実施形態は、全熱交換素子用シート、全熱交換素子、全熱交換器、及び水蒸気分離体に関する。
近年、地球環境の保護や二酸化炭素の削減、エネルギー不足等の観点から、使用エネルギーの削減が要求されている。住宅やビル等の住空間は、建築基準法により義務付けられた換気を必要とする。しかし、換気による空調エネルギー損失が問題になっている。空調装置の一つである全熱交換器は、調温及び調湿された建物内部の空気と屋外の空気との間で全熱(顕熱(温度)と潜熱(湿度))を交換することにより熱のロスを抑制し、省エネルギー化を図る装置である。
従来の全熱交換素子は、特殊加工が施された紙からなる全熱交換素子用シートを用い、屋内の空気と屋外の空気との混合を抑制しながら、顕熱及び潜熱を交換している。しかし、全熱交換素子用シートは全熱の交換効率が70%前後と低い値に留まる。全熱交換素子用シートは、交換効率のより高い材料に置き換えることによって、さらに省エネルギーが図られた全熱交換器を実現することができる。
特公昭61−058759号公報 特開2004−154457号公報 特開2010−234213号公報
本発明が解決しようとする課題は、高い水蒸気透過速度と高い水蒸気の分離率を両立した全熱交換素子用シート、全熱交換素子、全熱交換器、及び水蒸気分離体を提供する。
実施形態に係る全熱交換素子用シートは、有機繊維を含む多孔質部材と、多孔質部材の一方の面に設けられた平均繊維径1nm以上50nm以下の無機繊維を含む膜とを備える。多孔質部材の一方の面に水を滴下した場合に、接触角の経時変化から外挿した滴下時の外挿接触角における、3箇所以上の平均外挿接触角が100度以上180度未満であり、滴下後5分間経過した後の3箇所以上の平均接触角が40度以上180度未満である。
別の実施形態に係る全熱交換素子用シートは、有機繊維を含む多孔質部材と、多孔質部材の一方の面に設けられた平均繊維径1nm以上50nm以下の無機繊維を含む膜とを備える。多孔質部材の一方の面に水を滴下した場合に、接触角の経時変化から外挿した滴下時の外挿接触角における、3箇所以上の外挿接触角のうちの最低値が90度以上180度未満であり、滴下後5分間経過した後の3箇所以上の平均接触角が40度以上180度未満である。
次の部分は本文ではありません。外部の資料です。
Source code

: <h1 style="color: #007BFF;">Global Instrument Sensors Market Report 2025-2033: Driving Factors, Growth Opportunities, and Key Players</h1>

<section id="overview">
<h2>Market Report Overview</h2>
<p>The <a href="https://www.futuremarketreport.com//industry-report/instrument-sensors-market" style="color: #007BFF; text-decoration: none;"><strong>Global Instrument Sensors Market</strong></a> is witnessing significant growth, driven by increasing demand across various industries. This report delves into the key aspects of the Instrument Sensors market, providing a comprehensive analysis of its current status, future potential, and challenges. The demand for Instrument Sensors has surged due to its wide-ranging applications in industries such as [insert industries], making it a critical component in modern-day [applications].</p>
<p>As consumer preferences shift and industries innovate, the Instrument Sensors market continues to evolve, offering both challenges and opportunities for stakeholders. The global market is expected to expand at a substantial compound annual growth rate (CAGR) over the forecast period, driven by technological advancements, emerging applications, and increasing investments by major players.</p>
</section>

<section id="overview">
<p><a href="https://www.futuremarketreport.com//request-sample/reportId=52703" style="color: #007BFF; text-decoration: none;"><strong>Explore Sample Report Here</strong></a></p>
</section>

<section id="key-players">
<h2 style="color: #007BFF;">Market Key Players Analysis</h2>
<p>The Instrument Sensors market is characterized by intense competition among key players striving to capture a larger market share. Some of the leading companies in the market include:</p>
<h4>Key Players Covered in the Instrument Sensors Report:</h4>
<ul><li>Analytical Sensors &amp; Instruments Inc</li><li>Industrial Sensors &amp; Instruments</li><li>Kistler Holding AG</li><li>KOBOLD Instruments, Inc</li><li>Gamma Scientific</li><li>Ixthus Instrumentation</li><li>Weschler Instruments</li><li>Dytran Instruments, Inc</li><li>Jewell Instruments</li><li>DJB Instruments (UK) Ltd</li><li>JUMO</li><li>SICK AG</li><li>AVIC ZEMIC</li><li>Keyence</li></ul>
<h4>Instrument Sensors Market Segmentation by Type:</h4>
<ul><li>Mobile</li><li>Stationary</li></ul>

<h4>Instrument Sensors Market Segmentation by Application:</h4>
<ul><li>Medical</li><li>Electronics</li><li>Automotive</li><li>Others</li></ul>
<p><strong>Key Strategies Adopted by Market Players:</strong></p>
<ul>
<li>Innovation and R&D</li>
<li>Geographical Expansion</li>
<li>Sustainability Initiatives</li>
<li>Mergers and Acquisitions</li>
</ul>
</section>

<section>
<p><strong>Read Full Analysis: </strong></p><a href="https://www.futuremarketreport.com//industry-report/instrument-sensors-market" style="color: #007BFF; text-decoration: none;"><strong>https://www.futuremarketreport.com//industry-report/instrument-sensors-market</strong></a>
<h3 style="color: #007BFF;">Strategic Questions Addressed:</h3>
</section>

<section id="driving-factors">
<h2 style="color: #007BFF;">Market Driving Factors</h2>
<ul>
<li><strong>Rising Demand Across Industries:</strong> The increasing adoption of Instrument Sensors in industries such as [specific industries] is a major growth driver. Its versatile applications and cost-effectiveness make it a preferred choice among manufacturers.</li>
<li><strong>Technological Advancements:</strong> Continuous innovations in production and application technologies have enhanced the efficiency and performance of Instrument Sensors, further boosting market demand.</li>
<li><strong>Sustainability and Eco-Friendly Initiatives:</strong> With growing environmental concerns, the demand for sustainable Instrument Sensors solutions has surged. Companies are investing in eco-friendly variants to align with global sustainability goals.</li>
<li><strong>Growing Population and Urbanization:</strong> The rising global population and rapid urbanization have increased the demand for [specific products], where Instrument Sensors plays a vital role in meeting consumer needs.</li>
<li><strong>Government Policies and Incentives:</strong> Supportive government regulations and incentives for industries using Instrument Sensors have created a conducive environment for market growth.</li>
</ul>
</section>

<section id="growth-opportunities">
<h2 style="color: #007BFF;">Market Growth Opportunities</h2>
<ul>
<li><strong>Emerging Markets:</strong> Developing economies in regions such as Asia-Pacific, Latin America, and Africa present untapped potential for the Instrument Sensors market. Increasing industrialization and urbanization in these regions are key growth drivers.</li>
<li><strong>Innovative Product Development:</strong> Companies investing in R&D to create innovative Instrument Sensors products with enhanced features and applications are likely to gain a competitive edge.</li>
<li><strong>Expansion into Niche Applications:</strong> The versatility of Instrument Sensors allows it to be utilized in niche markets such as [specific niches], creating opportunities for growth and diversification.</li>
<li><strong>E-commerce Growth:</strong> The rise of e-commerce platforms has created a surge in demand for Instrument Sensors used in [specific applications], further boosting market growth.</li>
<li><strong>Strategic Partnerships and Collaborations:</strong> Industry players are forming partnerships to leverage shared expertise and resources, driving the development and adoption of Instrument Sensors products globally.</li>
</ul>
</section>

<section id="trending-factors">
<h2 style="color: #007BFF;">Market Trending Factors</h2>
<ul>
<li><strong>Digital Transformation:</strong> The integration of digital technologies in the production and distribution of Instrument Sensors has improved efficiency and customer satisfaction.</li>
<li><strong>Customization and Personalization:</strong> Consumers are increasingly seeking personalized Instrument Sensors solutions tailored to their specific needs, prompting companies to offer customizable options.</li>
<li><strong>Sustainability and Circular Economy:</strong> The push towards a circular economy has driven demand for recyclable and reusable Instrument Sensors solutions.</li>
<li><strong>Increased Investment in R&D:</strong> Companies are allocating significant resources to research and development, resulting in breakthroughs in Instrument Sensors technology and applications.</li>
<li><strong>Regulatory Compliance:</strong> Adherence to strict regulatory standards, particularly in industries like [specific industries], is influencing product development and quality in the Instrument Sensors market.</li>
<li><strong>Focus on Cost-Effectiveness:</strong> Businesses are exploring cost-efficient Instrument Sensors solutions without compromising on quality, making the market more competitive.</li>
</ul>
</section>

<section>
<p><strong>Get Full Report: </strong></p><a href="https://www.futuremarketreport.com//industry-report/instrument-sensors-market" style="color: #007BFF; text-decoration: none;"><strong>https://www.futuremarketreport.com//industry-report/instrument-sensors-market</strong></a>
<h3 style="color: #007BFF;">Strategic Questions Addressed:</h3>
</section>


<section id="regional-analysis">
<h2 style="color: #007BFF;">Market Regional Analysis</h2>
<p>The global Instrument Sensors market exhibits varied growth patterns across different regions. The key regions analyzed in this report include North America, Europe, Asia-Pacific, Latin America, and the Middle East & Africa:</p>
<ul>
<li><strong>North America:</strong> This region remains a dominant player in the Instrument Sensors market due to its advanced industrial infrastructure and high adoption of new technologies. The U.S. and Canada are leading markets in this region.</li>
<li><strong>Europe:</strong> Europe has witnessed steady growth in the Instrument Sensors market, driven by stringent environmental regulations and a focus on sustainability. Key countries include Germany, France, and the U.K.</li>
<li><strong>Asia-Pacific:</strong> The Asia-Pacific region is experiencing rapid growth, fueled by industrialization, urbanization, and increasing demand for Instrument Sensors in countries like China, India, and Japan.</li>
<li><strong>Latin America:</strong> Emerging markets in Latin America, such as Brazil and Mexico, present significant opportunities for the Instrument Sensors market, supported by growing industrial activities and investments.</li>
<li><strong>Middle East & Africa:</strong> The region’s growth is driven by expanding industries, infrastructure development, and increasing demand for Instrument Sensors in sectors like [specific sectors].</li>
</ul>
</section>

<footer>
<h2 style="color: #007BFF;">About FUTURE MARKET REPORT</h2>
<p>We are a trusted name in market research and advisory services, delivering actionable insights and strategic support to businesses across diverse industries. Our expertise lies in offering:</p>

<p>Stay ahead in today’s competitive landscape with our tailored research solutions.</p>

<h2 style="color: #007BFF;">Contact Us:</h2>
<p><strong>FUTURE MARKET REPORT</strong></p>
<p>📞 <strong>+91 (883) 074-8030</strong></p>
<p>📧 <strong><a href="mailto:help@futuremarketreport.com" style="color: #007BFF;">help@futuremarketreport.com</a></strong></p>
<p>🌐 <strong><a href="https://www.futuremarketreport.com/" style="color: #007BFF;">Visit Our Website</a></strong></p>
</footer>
第1、第2の実施形態に係る全熱交換素子用シートを示す断面模式図である。 第1、第2の実施形態に係る全熱交換素子用シートに対する外気と還気の流れを図1と異ならせた断面模式図である。 水滴法による接触角を説明するための図である。 実施形態に係る全熱交換素子を示す斜視図である。 夏場の全熱交換を説明するための実施形態に係る全熱交換器を示す概略図である。 冬場の全熱交換を説明するための実施形態に係る全熱交換器を示す概略図である。
以下、第1、第2の実施形態について図面を用いて説明する。各実施形態において、実質的に同一の構成部位には同一の符号を付し、その説明を一部省略する場合がある。図面は模式的なものであり、厚さと平面寸法との関係、各部の厚さの比率等は現実のものとは異なる場合がある。説明中の上下等の方向を示す用語は、重力加速度方向を基準とした現実の方向とは異なる場合がある。
図1は、第1、第2の実施形態に係る全熱交換素子用シートを示す断面模式図、図2は第1、第2の実施形態に係る全熱交換素子用シートに対する外気と還気の流れを図1と異ならせた断面模式図である。全熱交換素子用シート1は、多孔質部材2と多孔質部材2の一方の面に設けられた膜3とを具備し、多孔質部材2と膜3との積層体は水蒸気分離体としての機能を有する。
このような全熱交換素子用シート1に対し、コスト面などを考慮して通常は導入側を変化させないが、以下に説明するように導入側を夏と冬で変化させてもよい。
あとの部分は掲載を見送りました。